# Video: Mit Pilker auf Meerforelle - Angeln mit dem Flatterjig



## Thomas9904 (12. April 2015)

*Video: Mit Pilker auf Meerforelle - Angeln mit dem Flatterjig​*Man kriegt ja im Forum immer mal wieder was mit, was man noch nicht kennt. Das nehm ich dann gerne mal zum Anlass, um daraus ein Video zu machen. So gings auch mit dieser speziellen, aus den USA "abgekupferten" Art, (Meer)Forellen zu fangen - mit kleinen Pilkern, gerade im tieferen Wasser, statt immer nur schnell und hoch..

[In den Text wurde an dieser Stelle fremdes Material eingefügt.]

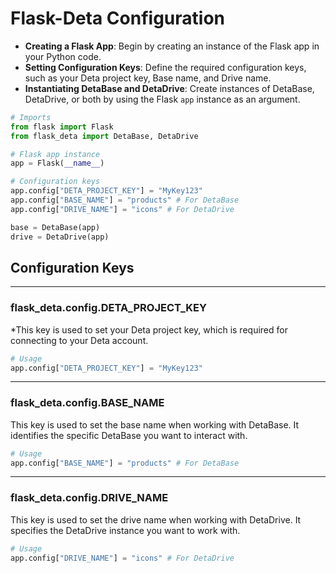 # Flask-Deta Configuration

- **Creating a Flask App**: Begin by creating an instance of the Flask app in your Python code.
- **Setting Configuration Keys**: Define the required configuration keys, such as your Deta project key, Base name, and Drive name.
- **Instantiating DetaBase and DetaDrive**: Create instances of DetaBase, DetaDrive, or both by using the Flask `app` instance as an argument.

```python
# Imports
from flask import Flask
from flask_deta import DetaBase, DetaDrive

# Flask app instance
app = Flask(__name__)

# Configuration keys
app.config["DETA_PROJECT_KEY"] = "MyKey123"
app.config["BASE_NAME"] = "products" # For DetaBase
app.config["DRIVE_NAME"] = "icons" # For DetaDrive

base = DetaBase(app)
drive = DetaDrive(app)
```

## Configuration Keys

---

### flask_deta.config.DETA_PROJECT_KEY

*This key is used to set your Deta project key, which is required for connecting to your Deta account.

```python
# Usage
app.config["DETA_PROJECT_KEY"] = "MyKey123"
```

---

### flask_deta.config.BASE_NAME

This key is used to set the base name when working with DetaBase. It identifies the specific DetaBase you want to interact with.

```python
# Usage
app.config["BASE_NAME"] = "products" # For DetaBase
```

---

### flask_deta.config.DRIVE_NAME

This key is used to set the drive name when working with DetaDrive. It specifies the DetaDrive instance you want to work with.

```python
# Usage
app.config["DRIVE_NAME"] = "icons" # For DetaDrive
```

Eine Fangmeldung im Mefofängethread war dazu der Anlass:
http://www.anglerboard.de/board/showthread.php?p=4271413#post4271413

Und das ist nun dank der wie immer tollen Schneidearbeit von Franz und der tollen Mitarbeit von Frank Buchholz ( http://www.haar-jig.de/index.php/de/ )das Ergebnis


[youtube1]rtYZl7ByLvM[/youtube1]


----------



## Meerforellenfan (12. April 2015)

*AW: Video: Mit Pilker auf Meerforelle - Angeln mit dem Flatterjig*

Interessanter Köder....allerdings bietet auch nur er das an, wer mehr wissen will schaut mal ins Forum bei leidenschaft-meerforelle.de da schreibt er wie man sich die Gussformen auch selbst bestellen kann!


----------



## PolyVinylChlorid (13. April 2015)

*AW: Video: Mit Pilker auf Meerforelle - Angeln mit dem Flatterjig*

Super Filmchen! Top!

Was mich so nebenbei interessiert: wie bekomme ich das Loch in den Durchlaufpilker? Im konkreten geht es um den Snurrebassen, quasi auch ein Durchlaufpilker, für welchen ich mich eine Gussform selber abgegossen habe (Hochtemperatursilikon). Bis jetzt habe ich immer dünnste Messigrohre aus dem Modelbau mit eingegossen, das scheint mir aber nicht die optimale Lösung zu sein...


----------



## Zxndxrmxchx (13. April 2015)

*AW: Video: Mit Pilker auf Meerforelle - Angeln mit dem Flatterjig*

Der Live Biss war fett - super Bericht danke !
Michi


----------



## Thomas9904 (13. April 2015)

*AW: Video: Mit Pilker auf Meerforelle - Angeln mit dem Flatterjig*

Danke, Lob freut ja immer..

Livebiss passt immer gut - aber die vielen Nachläufer im NOK (mindestens 4 - 5, kleinere, aber bis direkt vor die Füsse) hätt ich auch gerne auf Film gekriegt - ist aber in der Schnelle und wegen der Wasserspiegelungen so kaum hinzukriegen.....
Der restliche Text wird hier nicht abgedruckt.